I recently bought Robert Frost, The Notebooks of Robert Frost. Ed. Robert Faggen (Cambridge: The Belknap Press, 2007). I found it interesting, but less so than I had anticipated. Robert Faggen argues in his introduction that Frost's Notebooks reveal him as an aphoristic thinker, comparable to Francis Bacon, Georg Christoph Lichtenberg, and Friedrich Nietzsche. "in keeping with modern revivals of the aphoristic philosophical tradition, Frost's Notebooks have the probing quality of Pascal's Pensées and the wit of Lichtenberg's 'Waste Books.' Frost's notebooks, like Pascal's and Lichtenberg's, refuse easy editorial arrangement as extended, logical arguments, but that does little to diminish their inspired intensity or the focus of their thought" (x).

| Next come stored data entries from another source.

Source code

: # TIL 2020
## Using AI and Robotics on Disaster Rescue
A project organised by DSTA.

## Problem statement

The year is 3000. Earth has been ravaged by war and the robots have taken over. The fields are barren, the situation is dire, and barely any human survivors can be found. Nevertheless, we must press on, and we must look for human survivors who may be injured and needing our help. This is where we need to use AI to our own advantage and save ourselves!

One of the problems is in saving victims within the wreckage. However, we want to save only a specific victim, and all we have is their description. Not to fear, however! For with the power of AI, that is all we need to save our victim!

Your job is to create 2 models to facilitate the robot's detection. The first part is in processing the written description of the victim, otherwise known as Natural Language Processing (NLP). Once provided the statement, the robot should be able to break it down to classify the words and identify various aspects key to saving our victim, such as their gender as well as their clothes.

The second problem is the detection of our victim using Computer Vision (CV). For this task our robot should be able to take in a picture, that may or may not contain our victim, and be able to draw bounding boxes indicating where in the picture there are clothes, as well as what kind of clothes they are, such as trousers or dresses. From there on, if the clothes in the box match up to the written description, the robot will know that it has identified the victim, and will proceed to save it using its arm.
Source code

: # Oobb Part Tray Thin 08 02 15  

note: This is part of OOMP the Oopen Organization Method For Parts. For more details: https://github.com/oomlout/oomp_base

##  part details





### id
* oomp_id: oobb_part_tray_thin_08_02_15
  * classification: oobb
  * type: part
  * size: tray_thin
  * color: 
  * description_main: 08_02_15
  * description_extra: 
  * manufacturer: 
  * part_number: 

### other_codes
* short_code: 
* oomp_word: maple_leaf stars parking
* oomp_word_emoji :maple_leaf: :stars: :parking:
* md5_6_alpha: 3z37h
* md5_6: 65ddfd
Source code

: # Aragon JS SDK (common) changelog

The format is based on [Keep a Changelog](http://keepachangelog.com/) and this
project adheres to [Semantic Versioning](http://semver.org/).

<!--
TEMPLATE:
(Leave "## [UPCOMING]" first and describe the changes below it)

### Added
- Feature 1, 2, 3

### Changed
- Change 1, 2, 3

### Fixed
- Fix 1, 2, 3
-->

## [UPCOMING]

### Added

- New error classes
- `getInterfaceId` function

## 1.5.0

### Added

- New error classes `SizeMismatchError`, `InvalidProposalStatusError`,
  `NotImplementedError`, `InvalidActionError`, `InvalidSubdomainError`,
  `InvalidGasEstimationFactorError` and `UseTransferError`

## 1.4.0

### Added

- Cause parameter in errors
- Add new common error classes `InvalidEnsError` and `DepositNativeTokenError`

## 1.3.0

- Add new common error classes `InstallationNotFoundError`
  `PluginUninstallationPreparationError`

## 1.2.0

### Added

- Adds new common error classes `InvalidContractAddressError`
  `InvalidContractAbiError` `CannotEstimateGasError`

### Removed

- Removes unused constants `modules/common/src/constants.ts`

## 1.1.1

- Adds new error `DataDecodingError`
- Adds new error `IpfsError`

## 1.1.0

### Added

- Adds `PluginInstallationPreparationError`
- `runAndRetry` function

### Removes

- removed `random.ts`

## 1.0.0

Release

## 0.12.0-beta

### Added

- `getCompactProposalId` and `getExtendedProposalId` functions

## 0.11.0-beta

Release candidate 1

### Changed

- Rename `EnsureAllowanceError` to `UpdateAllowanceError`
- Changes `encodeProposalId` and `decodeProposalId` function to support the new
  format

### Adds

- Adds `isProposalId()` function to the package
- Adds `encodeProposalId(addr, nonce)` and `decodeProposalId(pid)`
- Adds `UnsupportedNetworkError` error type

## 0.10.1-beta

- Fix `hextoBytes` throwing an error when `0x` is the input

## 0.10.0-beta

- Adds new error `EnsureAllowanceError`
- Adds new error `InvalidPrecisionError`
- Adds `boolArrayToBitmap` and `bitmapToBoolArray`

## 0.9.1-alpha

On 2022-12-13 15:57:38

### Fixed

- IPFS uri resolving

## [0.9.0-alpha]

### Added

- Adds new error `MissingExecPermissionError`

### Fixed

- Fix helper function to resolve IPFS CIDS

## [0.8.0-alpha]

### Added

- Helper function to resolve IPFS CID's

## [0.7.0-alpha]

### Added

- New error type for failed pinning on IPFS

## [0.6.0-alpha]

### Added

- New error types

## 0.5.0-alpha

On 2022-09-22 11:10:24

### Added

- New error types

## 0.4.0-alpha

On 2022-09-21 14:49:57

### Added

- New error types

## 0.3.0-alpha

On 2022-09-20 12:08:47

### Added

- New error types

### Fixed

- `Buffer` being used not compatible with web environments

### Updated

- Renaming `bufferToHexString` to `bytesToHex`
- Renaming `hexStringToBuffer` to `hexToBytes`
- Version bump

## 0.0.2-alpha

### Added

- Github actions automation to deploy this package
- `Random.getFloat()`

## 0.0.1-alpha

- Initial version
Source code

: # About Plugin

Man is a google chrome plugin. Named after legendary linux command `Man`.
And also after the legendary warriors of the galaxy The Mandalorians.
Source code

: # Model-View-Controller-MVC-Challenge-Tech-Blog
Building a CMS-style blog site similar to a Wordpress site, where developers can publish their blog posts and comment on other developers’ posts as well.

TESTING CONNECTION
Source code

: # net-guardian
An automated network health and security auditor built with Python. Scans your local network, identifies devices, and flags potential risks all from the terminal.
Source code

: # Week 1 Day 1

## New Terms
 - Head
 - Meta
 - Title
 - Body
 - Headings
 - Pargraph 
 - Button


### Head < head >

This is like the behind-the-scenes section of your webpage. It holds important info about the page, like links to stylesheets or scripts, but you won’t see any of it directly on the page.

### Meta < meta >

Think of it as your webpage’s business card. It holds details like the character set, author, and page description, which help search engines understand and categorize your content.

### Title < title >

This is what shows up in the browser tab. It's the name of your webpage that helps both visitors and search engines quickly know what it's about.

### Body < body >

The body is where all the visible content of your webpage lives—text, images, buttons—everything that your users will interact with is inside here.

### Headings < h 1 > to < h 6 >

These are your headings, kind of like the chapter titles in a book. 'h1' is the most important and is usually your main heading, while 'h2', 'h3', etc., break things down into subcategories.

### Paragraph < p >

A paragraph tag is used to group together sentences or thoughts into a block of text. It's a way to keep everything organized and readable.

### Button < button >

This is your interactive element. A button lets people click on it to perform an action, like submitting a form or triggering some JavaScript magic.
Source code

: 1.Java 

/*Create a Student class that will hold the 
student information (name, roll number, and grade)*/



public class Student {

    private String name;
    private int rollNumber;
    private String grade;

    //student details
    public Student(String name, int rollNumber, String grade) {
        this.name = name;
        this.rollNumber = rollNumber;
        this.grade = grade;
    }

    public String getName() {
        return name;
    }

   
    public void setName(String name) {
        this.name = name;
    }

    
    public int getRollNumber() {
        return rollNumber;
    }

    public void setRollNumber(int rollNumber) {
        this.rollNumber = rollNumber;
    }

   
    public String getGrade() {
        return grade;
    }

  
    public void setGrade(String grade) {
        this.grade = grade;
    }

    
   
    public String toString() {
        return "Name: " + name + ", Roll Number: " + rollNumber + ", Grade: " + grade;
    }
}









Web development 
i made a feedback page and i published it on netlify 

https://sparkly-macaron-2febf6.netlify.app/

I beg to differ. I t is true that Frost's notebooks, like Lichtenberg's notes and Pascal's thoughts, are difficult to edit and do not offer extended logical arguments. It is also true that some of the entries have an aphoristic quality. But the difference between Pascal and Lichtenberg on the one hand, and Frost on the other could not be more striking. Frost's notes consist of an unordered "mixture of phrases, sayings, meditations, stories, topical lists, dialogues, teaching notes, and drafts of poems" (ix), Pascal's and Lichtenberg's entries have a much more finished look. The notes of Pascal and Lichtenberg are ends in themselves, while Frost's are means, perhaps even "mere means" towards another end, most notably his poems.

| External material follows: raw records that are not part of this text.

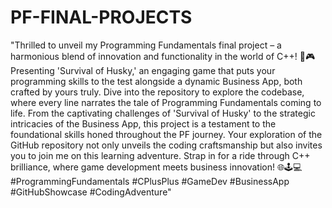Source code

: # PF-FINAL-PROJECTS
"Thrilled to unveil my Programming Fundamentals final project – a harmonious blend of innovation and functionality in the world of C++! 🚀🎮 Presenting 'Survival of Husky,' an engaging game that puts your programming skills to the test alongside a dynamic Business App, both crafted by yours truly. Dive into the repository to explore the codebase, where every line narrates the tale of Programming Fundamentals coming to life. From the captivating challenges of 'Survival of Husky' to the strategic intricacies of the Business App, this project is a testament to the foundational skills honed throughout the PF journey. Your exploration of the GitHub repository not only unveils the coding craftsmanship but also invites you to join me on this learning adventure. Strap in for a ride through C++ brilliance, where game development meets business innovation! 🌐🕹💻 #ProgrammingFundamentals #CPlusPlus #GameDev #BusinessApp #GitHubShowcase #CodingAdventure"
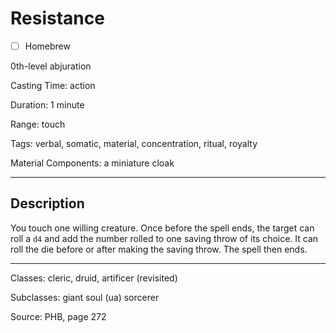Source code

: # Resistance

- [ ] Homebrew

0th-level abjuration

Casting Time: action

Duration: 1 minute

Range: touch

Tags: verbal, somatic, material, concentration, ritual, royalty

Material Components: a miniature cloak

---

## Description
You touch one willing creature. Once before the spell ends, the target can roll a `d4` and add the number rolled to one saving throw of its choice. It can roll the die before or after making the saving throw. The spell then ends.

---

Classes: cleric, druid, artificer (revisited)

Subclasses: giant soul (ua) sorcerer

Source: PHB, page 272

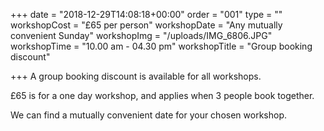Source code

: +++
date = "2018-12-29T14:08:18+00:00"
order = "001"
type = ""
workshopCost = "£65 per person"
workshopDate = "Any mutually convenient Sunday"
workshopImg = "/uploads/IMG_6806.JPG"
workshopTime = "10.00 am - 04.30 pm"
workshopTitle = "Group booking discount"

+++
A group booking discount is available for all workshops. 

£65 is for a one day workshop, and applies when 3 people book together. 

We can find a mutually convenient date for your chosen workshop.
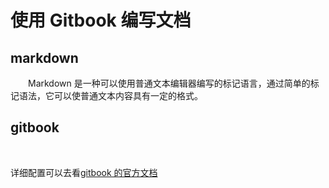 # 使用 Gitbook 编写文档

## markdown

&emsp;&emsp;Markdown 是一种可以使用普通文本编辑器编写的标记语言，通过简单的标记语法，它可以使普通文本内容具有一定的格式。

## gitbook

&emsp;&emsp;

详细配置可以去看[gitbook 的官方文档](https://toolchain.gitbook.com/config.html)
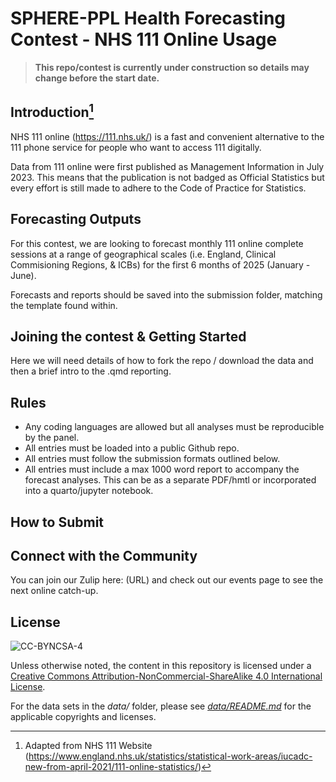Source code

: # SPHERE-PPL Health Forecasting Contest - NHS 111 Online Usage

> **This repo/contest is currently under construction so details may change before the start date.**

## Introduction[^readme-1]

[^readme-1]: Adapted from NHS 111 Website (<https://www.england.nhs.uk/statistics/statistical-work-areas/iucadc-new-from-april-2021/111-online-statistics/>)

NHS 111 online (https://111.nhs.uk/) is a fast and convenient alternative to the 111 phone service for people who want to access 111 digitally.

Data from 111 online were first published as Management Information in July 2023. This means that the publication is not badged as Official Statistics but every effort is still made to adhere to the Code of Practice for Statistics.

## Forecasting Outputs

For this contest, we are looking to forecast monthly 111 online complete sessions at a range of geographical scales (i.e. England, Clinical Commisioning Regions, & ICBs) for the first 6 months of 2025 (January - June).

Forecasts and reports should be saved into the submission folder, matching the template found within. 

## Joining the contest & Getting Started
Here we will need details of how to fork the repo / download the data and then a brief intro to the .qmd reporting.


## Rules
-   Any coding languages are allowed but all analyses must be reproducible by the panel.
-   All entries must be loaded into a public Github repo.
-   All entries must follow the submission formats outlined below.
-   All entries must include a max 1000 word report to accompany the forecast analyses. This can be as a separate PDF/hmtl or incorporated into a quarto/jupyter notebook.


## How to Submit

## Connect with the Community
You can join our Zulip here: (URL) and check out our events page to see the next online catch-up.

## License

![CC-BYNCSA-4](https://i.creativecommons.org/l/by-nc-sa/4.0/88x31.png)

Unless otherwise noted, the content in this repository is licensed under a [Creative Commons Attribution-NonCommercial-ShareAlike 4.0 International License](http://creativecommons.org/licenses/by-nc-sa/4.0/).

For the data sets in the *data/* folder, please see [*data/README.md*](data/README.md) for the applicable copyrights and licenses.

As Faggen himself points out, "Frost drafted the poems in the same or similar notebooks to the ones presented here, tore out pages he wanted transcribed, and then destroyed early drafts. But trial lines and early drafts of a number of poems can be found in the surviving notebooks" (xi). The notebooks were working instruments, no more and no less. "A visitor to Frost during his later years, either in his study on Brewster Street, in Cambridge, or at the cabin on the Homer Noble Farm in Ripton, Vermont, might find him stretched out in his armchair, homemade lapboard on his knee, his feet surrounded by a clutter of notebooks. Nearby on the floor would lie a small, well-worn, brown leather satchel half-opened, showing more notebooks and many sheets of paper covered by handwriting ... They [the notebooks] were his constant companions such that he tool one with him wherever he traveled" (xiii).

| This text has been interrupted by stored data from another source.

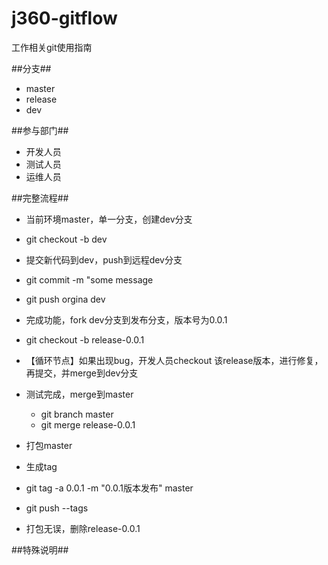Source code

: j360-gitflow
====
工作相关git使用指南

##分支##
- master
- release
- dev


##参与部门##
- 开发人员
- 测试人员
- 运维人员


##完整流程##
- 当前环境master，单一分支，创建dev分支
 - git checkout -b dev
- 提交新代码到dev，push到远程dev分支
 - git commit -m "some message
 - git push orgina dev
- 完成功能，fork dev分支到发布分支，版本号为0.0.1
 - git checkout -b release-0.0.1
 - 【循环节点】如果出现bug，开发人员checkout 该release版本，进行修复，再提交，并merge到dev分支

- 测试完成，merge到master
  - git branch master
  - git merge release-0.0.1

- 打包master
 - 生成tag
  - git tag -a 0.0.1 -m "0.0.1版本发布" master
  - git push --tags
 - 打包无误，删除release-0.0.1



##特殊说明##
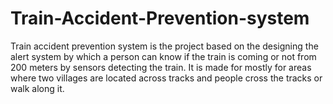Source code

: # Train-Accident-Prevention-system
Train accident prevention system is the project based on the designing the alert system by which a person can know if the train is coming or not from 200 meters by sensors detecting the train. It is made for mostly for areas where two villages are located across tracks and people cross the tracks or walk along it. 
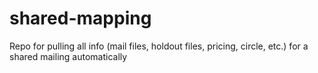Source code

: # shared-mapping
Repo for pulling all info (mail files, holdout files, pricing, circle, etc.) for a shared mailing automatically
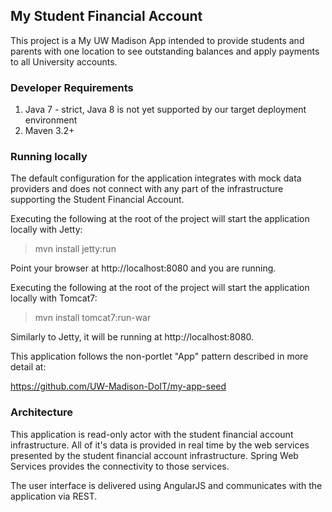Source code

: ## My Student Financial Account

This project is a My UW Madison App intended to provide students and parents with one location to see outstanding balances and apply payments to all University accounts.

### Developer Requirements

1. Java 7 - strict, Java 8 is not yet supported by our target deployment environment
2. Maven 3.2+

### Running locally

The default configuration for the application integrates with mock data providers and does not connect
with any part of the infrastructure supporting the Student Financial Account.

Executing the following at the root of the project will start the application locally with Jetty:

> mvn install jetty:run

Point your browser at http://localhost:8080 and you are running.

Executing the following at the root of the project will start the application locally with Tomcat7:

> mvn install tomcat7:run-war

Similarly to Jetty, it will be running at http://localhost:8080. 

This application follows the non-portlet "App" pattern described in more detail at:

  https://github.com/UW-Madison-DoIT/my-app-seed

### Architecture 

This application is read-only actor with the student financial account infrastructure. All of it's data
is provided in real time by the web services presented by the student financial account infrastructure.
Spring Web Services provides the connectivity to those services.

The user interface is delivered using AngularJS and communicates with the application via REST.

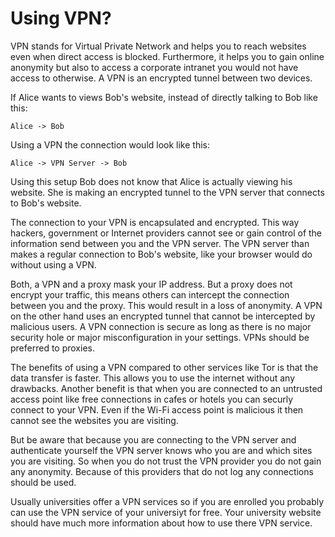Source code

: Using VPN?
==========

VPN stands for Virtual Private Network and helps you to reach websites even when direct access is blocked. Furthermore, it helps you to gain online anonymity but also to access a corporate intranet you would not have access to otherwise. A VPN is an encrypted tunnel between two devices.

If Alice wants to views Bob's website, instead of directly talking to Bob like this:

    Alice -> Bob

Using a VPN the connection would look like this:

    Alice -> VPN Server -> Bob

Using this setup Bob does not know that Alice is actually viewing his website. She is making an encrypted tunnel to the VPN server that connects to Bob's website.

The connection to your VPN is encapsulated and encrypted. This way hackers, government or Internet providers cannot see or gain control of the information send between you and the VPN server. The VPN server than makes a regular connection to Bob's website, like your browser would do without using a VPN.

Both, a VPN and a proxy mask your IP address. But a proxy does not encrypt your traffic, this means others can intercept the connection between you and the proxy. This would result in a loss of anonymity. A VPN on the other hand uses an encrypted tunnel that cannot be intercepted by malicious users. A VPN connection is secure as long as there is no major security hole or major misconfiguration in your settings. VPNs should be preferred to proxies.

The benefits of using a VPN compared to other services like Tor is that the data transfer is faster. This allows you to use the internet without any drawbacks. Another benefit is that when you are connected to an untrusted access point like free connections in cafes or hotels you can securly connect to your VPN. Even if the Wi-Fi access point is malicious it then cannot see the websites you are visiting.

But be aware that because you are connecting to the VPN server and authenticate yourself the VPN server knows who you are and which sites you are visiting. So when you do not trust the VPN provider you do not gain any anonymity. Because of this providers that do not log any connections should be used.

Usually universities offer a VPN services so if you are enrolled you probably can use the VPN service of your universiyt for free. Your university website should have much more information about how to use there VPN service.
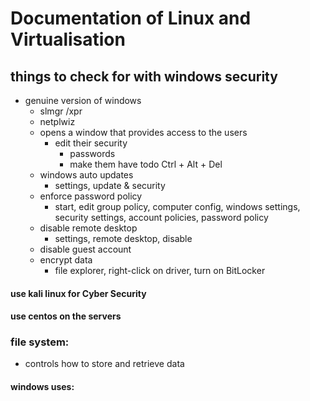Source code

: # Documentation of Linux and Virtualisation
## things to check for with windows security
- genuine version of windows
  - slmgr /xpr
  - netplwiz
  - opens a window that provides access to the users
    - edit their security
      - passwords
      - make them have todo Ctrl + Alt + Del
  - windows auto updates
    - settings, update & security
  - enforce password policy
    - start, edit group policy, computer config, windows settings, security settings, account policies, password policy
  - disable remote desktop
    - settings, remote desktop, disable
  - disable guest account
  - encrypt data
    - file explorer, right-click on driver, turn on BitLocker
  

#### use kali linux for Cyber Security
#### use centos on the servers
### file system:
- controls how to store and retrieve data
#### windows uses:
  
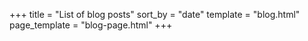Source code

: +++
title = "List of blog posts"
sort_by = "date"
template = "blog.html"
page_template = "blog-page.html"
+++

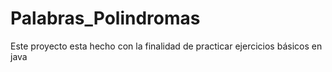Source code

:# Palabras_Polindromas
Este proyecto esta hecho con la finalidad de practicar ejercicios básicos en java
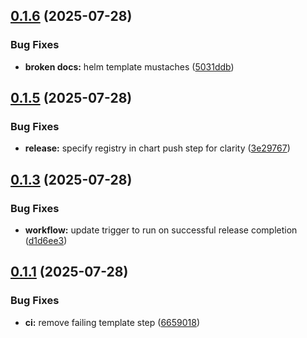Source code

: ## [0.1.6](https://github.com/michaelw/common.itsumi/compare/v0.1.5...v0.1.6) (2025-07-28)


### Bug Fixes

* **broken docs:** helm template mustaches ([5031ddb](https://github.com/michaelw/common.itsumi/commit/5031ddb68cf4685b753069cb8be713e2b97bb3f1))

## [0.1.5](https://github.com/michaelw/common.itsumi/compare/v0.1.4...v0.1.5) (2025-07-28)


### Bug Fixes

* **release:** specify registry in chart push step for clarity ([3e29767](https://github.com/michaelw/common.itsumi/commit/3e29767e28f800f1f1eb7f444e2b717833e3da16))

## [0.1.3](https://github.com/michaelw/common.itsumi/compare/v0.1.2...v0.1.3) (2025-07-28)


### Bug Fixes

* **workflow:** update trigger to run on successful release completion ([d1d6ee3](https://github.com/michaelw/common.itsumi/commit/d1d6ee30e6914fda04a0f0a0ceb5663a7471770b))

## [0.1.1](https://github.com/michaelw/common.itsumi/compare/v0.1.0...v0.1.1) (2025-07-28)


### Bug Fixes

* **ci:** remove failing template step ([6659018](https://github.com/michaelw/common.itsumi/commit/66590189655d971019281422d58e27f3a91e70ad))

What you find in them are some of the raw materials of his poems and speeches, together with some experiments and trials. None of this means that we cannot learn from them. It just means that the 688 pages of notes yield far less to the reader who is only casually acquainted with Frost's poetry than the Introduction promises. Faggen also calls the notebooks Frost's "laboratory," and I believe that this is closer to the truth.
Frost's notebooks may provide "insight into the ... ideas that became poems." He recorded ideas and expressions with a view to later use. But much of what may have made sense to him, will makes no sense to us. His notes for himself are to a large extent inscrutable. To a lesser extent this must be true of all notes someone takes in pursuing a project or simply taking note. Some may even become inscrutable to the note-taker himself, which may or may not be a good thing.
1. This, of course, does not preclude the possibility that some of these fragments would later become the means to some other end.